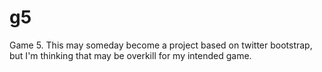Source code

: g5
==

Game 5.  This may someday become a project based on twitter bootstrap, but I'm thinking that may be overkill for my intended game.

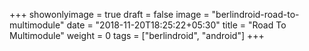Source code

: +++
showonlyimage = true
draft = false
image = "berlindroid-road-to-multimodule"
date = "2018-11-20T18:25:22+05:30"
title = "Road To Multimodule"
weight = 0
tags = ["berlindroid", "android"]
+++

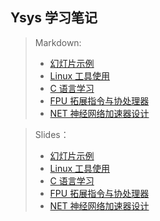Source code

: 

## Ysys 学习笔记


> Markdown:
> - [幻灯片示例](./slide00/slide.md)
> - [Linux 工具使用](./slide01/slide.md)
> - [C 语言学习](./slide02/slide.md)
> - [FPU 拓展指令与协处理器](./slidefpu/slide.md)
> - [NET 神经网络加速器设计](./slidenet/slide.md)

> Slides：
> - [幻灯片示例](./slide00/index.html)
> - [Linux 工具使用](./slide01/index.html)
> - [C 语言学习](./slide02/index.html)
> - [FPU 拓展指令与协处理器](./slidefpu/index.html)
> - [NET 神经网络加速器设计](./slidenet/index.html)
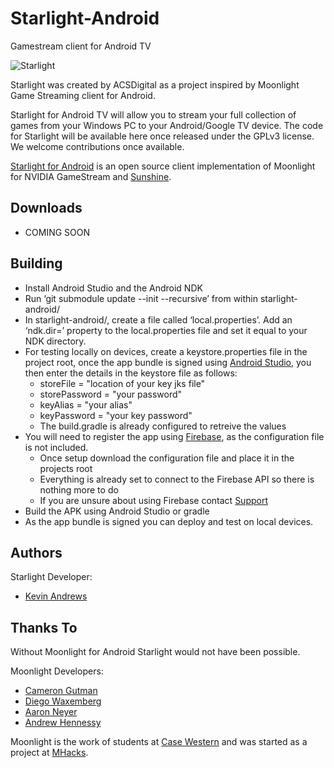 # Starlight-Android
Gamestream client for Android TV

![Starlight](https://starlight-game-streaming.com/gallery_gen/240a46036ccec336e7df544b9d444745_1408x792_fit.png?ts=1734105590)

Starlight was created by ACSDigital as a project inspired by Moonlight Game Streaming client for Android. 

Starlight for Android TV will allow you to stream your full collection of games from your Windows PC to your Android/Google TV device.
The code for Starlight will be available here once released under the GPLv3 license. We welcome contributions once available.

[Starlight for Android](https://starlight-game-streaming.com) is an open source client implementation of Moonlight for NVIDIA GameStream and [Sunshine](https://github.com/LizardByte/Sunshine).


## Downloads
* COMING SOON


## Building
* Install Android Studio and the Android NDK
* Run ‘git submodule update --init --recursive’ from within starlight-android/
* In starlight-android/, create a file called ‘local.properties’. Add an ‘ndk.dir=’ property to the local.properties file and set it equal to your NDK directory.
* For testing locally on devices, create a keystore.properties file in the project root, once the app bundle is signed using [Android Studio](https://developer.android.com/studio/publish/app-signing), you then enter the details in the keystore file as follows:
  * storeFile = "location of your key jks file"
  * storePassword = "your password"
  * keyAlias = "your alias"
  * keyPassword = "your key password"
  * The build.gradle is already configured to retreive the values
* You will need to register the app using [Firebase](https://firebase.google.com/docs/android/setup), as the configuration file is not included.
  * Once setup download the configuration file and place it in the projects root
  * Everything is already set to connect to the Firebase API so there is nothing more to do
  * If you are unsure about using Firebase contact [Support](https://starlight-game-streaming.com/Contact)
* Build the APK using Android Studio or gradle
* As the app bundle is signed you can deploy and test on local devices.


## Authors
Starlight Developer:
* [Kevin Andrews](https://github.com/kev506)

## Thanks To
Without Moonlight for Android Starlight would not have been possible.

Moonlight Developers:
* [Cameron Gutman](https://github.com/cgutman)  
* [Diego Waxemberg](https://github.com/dwaxemberg)  
* [Aaron Neyer](https://github.com/Aaronneyer)  
* [Andrew Hennessy](https://github.com/yetanothername)

Moonlight is the work of students at [Case Western](http://case.edu) and was started as a project at [MHacks](http://mhacks.org).
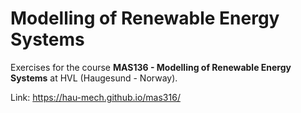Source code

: # Modelling of Renewable Energy Systems

Exercises for the course **MAS136 - Modelling of Renewable Energy Systems** at HVL (Haugesund - Norway).

Link: https://hau-mech.github.io/mas316/
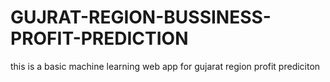 # GUJRAT-REGION-BUSSINESS-PROFIT-PREDICTION
this is a basic machine learning web app for gujarat region profit prediciton
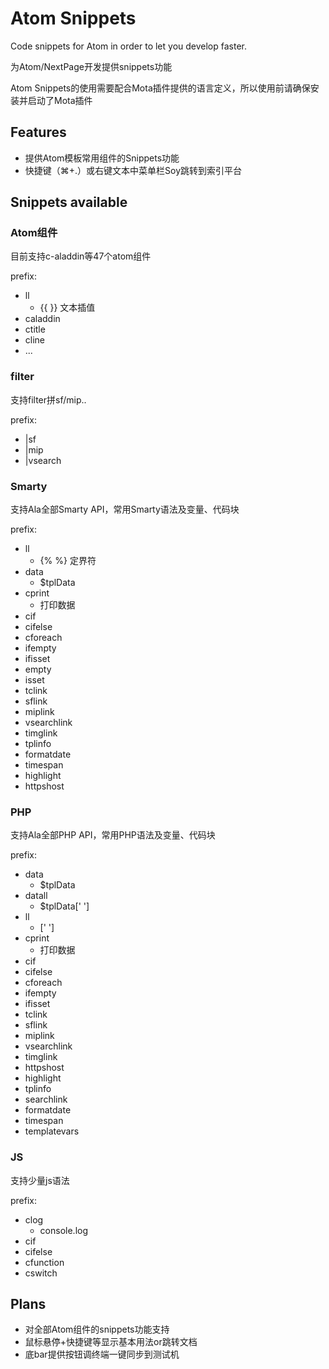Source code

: # Atom Snippets

Code snippets for Atom in order to let you develop faster. 

为Atom/NextPage开发提供snippets功能

Atom Snippets的使用需要配合Mota插件提供的语言定义，所以使用前请确保安装并启动了Mota插件

## Features

- 提供Atom模板常用组件的Snippets功能
- 快捷键（⌘+.）或右键文本中菜单栏Soy跳转到索引平台

## Snippets available

### Atom组件
目前支持c-aladdin等47个atom组件

prefix:

- ll
    - {{ }} 文本插值
- caladdin
- ctitle
- cline
- ...

### filter
支持filter拼sf/mip..

prefix:

- |sf
- |mip
- |vsearch

### Smarty
支持Ala全部Smarty API，常用Smarty语法及变量、代码块

prefix:

- ll
    - {% %} 定界符
- data
    - $tplData
- cprint
    - 打印数据
- cif
- cifelse
- cforeach
- ifempty
- ifisset
- empty
- isset
- tclink
- sflink
- miplink
- vsearchlink
- timglink
- tplinfo
- formatdate
- timespan
- highlight
- httpshost

### PHP
支持Ala全部PHP API，常用PHP语法及变量、代码块

prefix:

- data
    - $tplData
- datall
    - $tplData[' ']
- ll
    - [' ']
- cprint
    - 打印数据
- cif
- cifelse
- cforeach
- ifempty
- ifisset
- tclink
- sflink
- miplink
- vsearchlink
- timglink
- httpshost
- highlight
- tplinfo
- searchlink
- formatdate
- timespan
- templatevars

### JS
支持少量js语法

prefix:

- clog
    - console.log
- cif
- cifelse
- cfunction
- cswitch

## Plans

- 对全部Atom组件的snippets功能支持
- 鼠标悬停+快捷键等显示基本用法or跳转文档
- 底bar提供按钮调终端一键同步到测试机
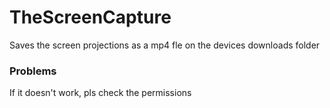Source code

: # TheScreenCapture
Saves the screen projections as a mp4 fle on the devices downloads folder


### Problems  
If it doesn't work, pls check the permissions
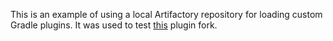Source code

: This is an example of using a local Artifactory repository for loading custom Gradle plugins. It was used to test [this](https://github.com/cosminpolifronie/gradle-plantuml-plugin) plugin fork.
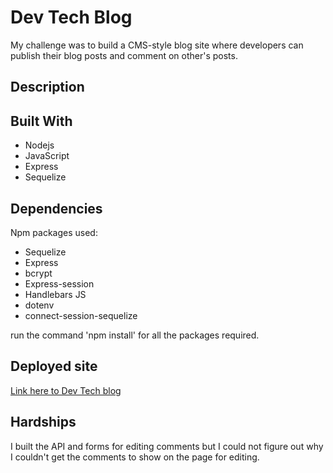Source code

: # Dev Tech Blog
My challenge was to build a CMS-style blog site where developers can publish their blog posts and comment on other's posts. 

## Description

## Built With
* Nodejs
* JavaScript
* Express
* Sequelize

## Dependencies

Npm packages used:
* Sequelize
* Express
* bcrypt
* Express-session
* Handlebars JS
* dotenv
* connect-session-sequelize

run the command 'npm install' for all the packages required.

## Deployed site

[Link here to Dev Tech blog]()

## Hardships
I built the API and forms for editing comments but I could not figure out why I couldn't get the comments to show on the page for editing. 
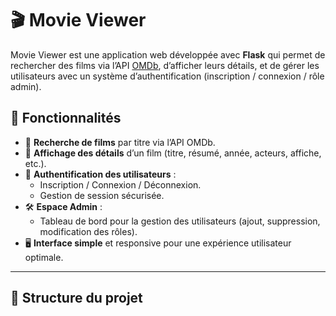# 🎬 Movie Viewer

Movie Viewer est une application web développée avec **Flask** qui permet de rechercher des films via l’API [OMDb](https://www.omdbapi.com/), d’afficher leurs détails, et de gérer les utilisateurs avec un système d’authentification (inscription / connexion / rôle admin).


## 🚀 Fonctionnalités

-   🔎 **Recherche de films** par titre via l’API OMDb.
-   📖 **Affichage des détails** d’un film (titre, résumé, année, acteurs, affiche, etc.).
-   👤 **Authentification des utilisateurs** :
    -   Inscription / Connexion / Déconnexion.
    -   Gestion de session sécurisée.
-   🛠️ **Espace Admin** :
    -   Tableau de bord pour la gestion des utilisateurs (ajout, suppression, modification des rôles).
-   🖥️ **Interface simple** et responsive pour une expérience utilisateur optimale.

---

## 📂 Structure du projet
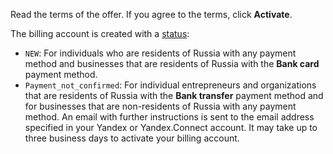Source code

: Read the terms of the offer. If you agree to the terms, click **Activate**.

The billing account is created with a [status](../concepts/billing-account-statuses.md):

- `NEW`: For individuals who are residents of Russia with any payment method and businesses that are residents of Russia with the **Bank card** payment method.
- `Payment_not_confirmed`: For individual entrepreneurs and organizations that are residents of Russia with the **Bank transfer** payment method and for businesses that are non-residents of Russia with any payment method. An email with further instructions is sent to the email address specified in your Yandex or Yandex.Connect account. It may take up to three business days to activate your billing account.
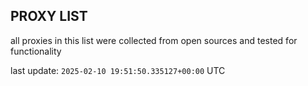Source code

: ## PROXY LIST

all proxies in this list were collected from open sources and tested for functionality

last update: `2025-02-10 19:51:50.335127+00:00` UTC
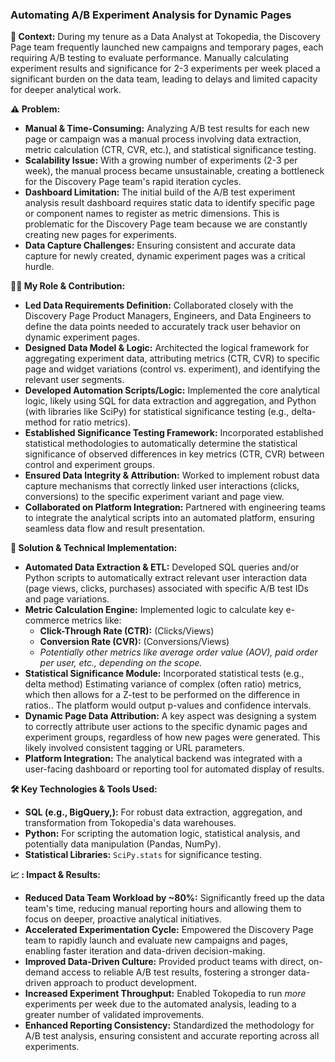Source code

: ### Automating A/B Experiment Analysis for Dynamic Pages

**📖 Context:** During my tenure as a Data Analyst at Tokopedia, the Discovery Page team frequently launched new campaigns and temporary pages, each requiring A/B testing to evaluate performance. Manually calculating experiment results and significance for 2-3 experiments per week placed a significant burden on the data team, leading to delays and limited capacity for deeper analytical work.

**⚠️ Problem:**

- **Manual & Time-Consuming:** Analyzing A/B test results for each new page or campaign was a manual process involving data extraction, metric calculation (CTR, CVR, etc.), and statistical significance testing.
- **Scalability Issue:** With a growing number of experiments (2-3 per week), the manual process became unsustainable, creating a bottleneck for the Discovery Page team's rapid iteration cycles.
- **Dashboard Limitation:** The initial build of the A/B test experiment analysis result dashboard requires static data to identify specific page or component names to register as metric dimensions. This is problematic for the Discovery Page team because we are constantly creating new pages for experiments.
- **Data Capture Challenges:** Ensuring consistent and accurate data capture for newly created, dynamic experiment pages was a critical hurdle.

**🧑‍💻 My Role & Contribution:**

- **Led Data Requirements Definition:** Collaborated closely with the Discovery Page Product Managers, Engineers, and Data Engineers to define the data points needed to accurately track user behavior on dynamic experiment pages.
- **Designed Data Model & Logic:** Architected the logical framework for aggregating experiment data, attributing metrics (CTR, CVR) to specific page and widget variations (control vs. experiment), and identifying the relevant user segments.
- **Developed Automation Scripts/Logic:** Implemented the core analytical logic, likely using SQL for data extraction and aggregation, and Python (with libraries like SciPy) for statistical significance testing (e.g., delta-method for ratio metrics).
- **Established Significance Testing Framework:** Incorporated established statistical methodologies to automatically determine the statistical significance of observed differences in key metrics (CTR, CVR) between control and experiment groups.
- **Ensured Data Integrity & Attribution:** Worked to implement robust data capture mechanisms that correctly linked user interactions (clicks, conversions) to the specific experiment variant and page view.
- **Collaborated on Platform Integration:** Partnered with engineering teams to integrate the analytical scripts into an automated platform, ensuring seamless data flow and result presentation.

**🚀 Solution & Technical Implementation:**

- **Automated Data Extraction & ETL:** Developed SQL queries and/or Python scripts to automatically extract relevant user interaction data (page views, clicks, purchases) associated with specific A/B test IDs and page variations.
- **Metric Calculation Engine:** Implemented logic to calculate key e-commerce metrics like:
    - **Click-Through Rate (CTR):** (Clicks/Views)
    - **Conversion Rate (CVR):** (Conversions/Views)
    - *Potentially other metrics like average order value (AOV), paid order per user, etc., depending on the scope.*
- **Statistical Significance Module:** Incorporated statistical tests (e.g., delta method) Estimating variance of complex (often ratio) metrics, which then allows for a Z-test to be performed on the difference in ratios.. The platform would output p-values and confidence intervals.
- **Dynamic Page Data Attribution:** A key aspect was designing a system to correctly attribute user actions to the specific dynamic pages and experiment groups, regardless of how new pages were generated. This likely involved consistent tagging or URL parameters.
- **Platform Integration:** The analytical backend was integrated with a user-facing dashboard or reporting tool for automated display of results.

**🛠️ Key Technologies & Tools Used:**

- **SQL (e.g., BigQuery,):** For robust data extraction, aggregation, and transformation from Tokopedia's data warehouses.
- **Python:** For scripting the automation logic, statistical analysis, and potentially data manipulation (Pandas, NumPy).
- **Statistical Libraries:** `SciPy.stats` for significance testing.

**📈 : Impact & Results:**

- **Reduced Data Team Workload by ~80%:** Significantly freed up the data team's time, reducing manual reporting hours and allowing them to focus on deeper, proactive analytical initiatives.
- **Accelerated Experimentation Cycle:** Empowered the Discovery Page team to rapidly launch and evaluate new campaigns and pages, enabling faster iteration and data-driven decision-making.
- **Improved Data-Driven Culture:** Provided product teams with direct, on-demand access to reliable A/B test results, fostering a stronger data-driven approach to product development.
- **Increased Experiment Throughput:** Enabled Tokopedia to run *more* experiments per week due to the automated analysis, leading to a greater number of validated improvements.
- **Enhanced Reporting Consistency:** Standardized the methodology for A/B test analysis, ensuring consistent and accurate reporting across all experiments.
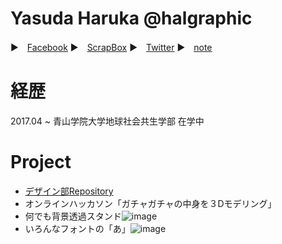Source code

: 
# Yasuda Haruka @halgraphic

▶　[Facebook](https://www.facebook.com/harijans.yasuda/)
▶　[ScrapBox](https://scrapbox.io/halgraphic/)
▶　[Twitter](https://twitter.com/halgraphic)
▶　[note](https://note.com/halgraphic)

# 経歴
2017.04 ~  青山学院大学地球社会共生学部 在学中

 
# Project

- [デザイン部Repository](https://github.com/furuhashilab/fc_Design)
 - オンラインハッカソン「ガチャガチャの中身を３Dモデリング」
 - 何でも背景透過スタンド![image](https://user-images.githubusercontent.com/30142846/118610775-15792c80-b7f7-11eb-9eb0-b06e272307e1.png)
 - いろんなフォントの「あ」![image](https://user-images.githubusercontent.com/30142846/118610816-22961b80-b7f7-11eb-8542-2078b8052f46.png)




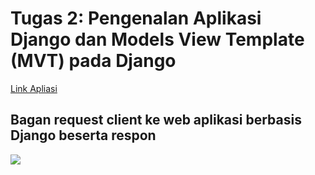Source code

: # Tugas 2: Pengenalan Aplikasi Django dan Models View Template (MVT) pada Django

[Link Apliasi](https://webggniboss.herokuapp.com/katalog/)

## Bagan request client ke web aplikasi berbasis Django beserta respon

![](https://github.com/Synchx00/Tugas2PBP/tree/main/katalog/images/bagan.png)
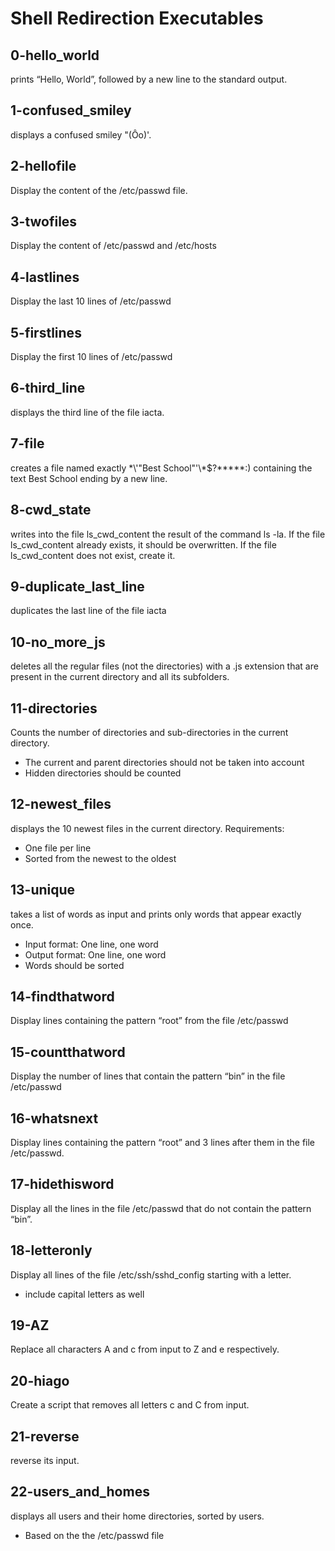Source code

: # Shell Redirection Executables

## 0-hello_world

prints “Hello, World”, followed by a new line to the standard output.

## 1-confused_smiley

displays a confused smiley "(Ôo)'.

## 2-hellofile

Display the content of the /etc/passwd file.

## 3-twofiles

Display the content of /etc/passwd and /etc/hosts

## 4-lastlines

Display the last 10 lines of /etc/passwd

## 5-firstlines

Display the first 10 lines of /etc/passwd

## 6-third_line

displays the third line of the file iacta.

## 7-file

creates a file named exactly \*\\'"Best School"\'\\*$\?\*\*\*\*\*:) containing the text Best School ending by a new line.

## 8-cwd_state

writes into the file ls_cwd_content the result of the command ls -la. If the file ls_cwd_content already exists, it should be overwritten. If the file ls_cwd_content does not exist, create it.

## 9-duplicate_last_line

duplicates the last line of the file iacta

## 10-no_more_js

deletes all the regular files (not the directories) with a .js extension that are present in the current directory and all its subfolders.

## 11-directories

Counts the number of directories and sub-directories in the current directory.

- The current and parent directories should not be taken into account
- Hidden directories should be counted

## 12-newest_files

displays the 10 newest files in the current directory.
Requirements:

- One file per line
- Sorted from the newest to the oldest

## 13-unique

takes a list of words as input and prints only words that appear exactly once.

- Input format: One line, one word
- Output format: One line, one word
- Words should be sorted

## 14-findthatword

Display lines containing the pattern “root” from the file /etc/passwd

## 15-countthatword

Display the number of lines that contain the pattern “bin” in the file /etc/passwd

## 16-whatsnext

Display lines containing the pattern “root” and 3 lines after them in the file /etc/passwd.

## 17-hidethisword

Display all the lines in the file /etc/passwd that do not contain the pattern “bin”.

## 18-letteronly

Display all lines of the file /etc/ssh/sshd_config starting with a letter.

- include capital letters as well

## 19-AZ

Replace all characters A and c from input to Z and e respectively.

## 20-hiago

Create a script that removes all letters c and C from input.

## 21-reverse

reverse its input.

## 22-users_and_homes

displays all users and their home directories, sorted by users.

- Based on the the /etc/passwd file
****************************************
■ Problem:
Say how many lines of the listing above contain "pour". Include nothing besides the number.

■ Reply:
2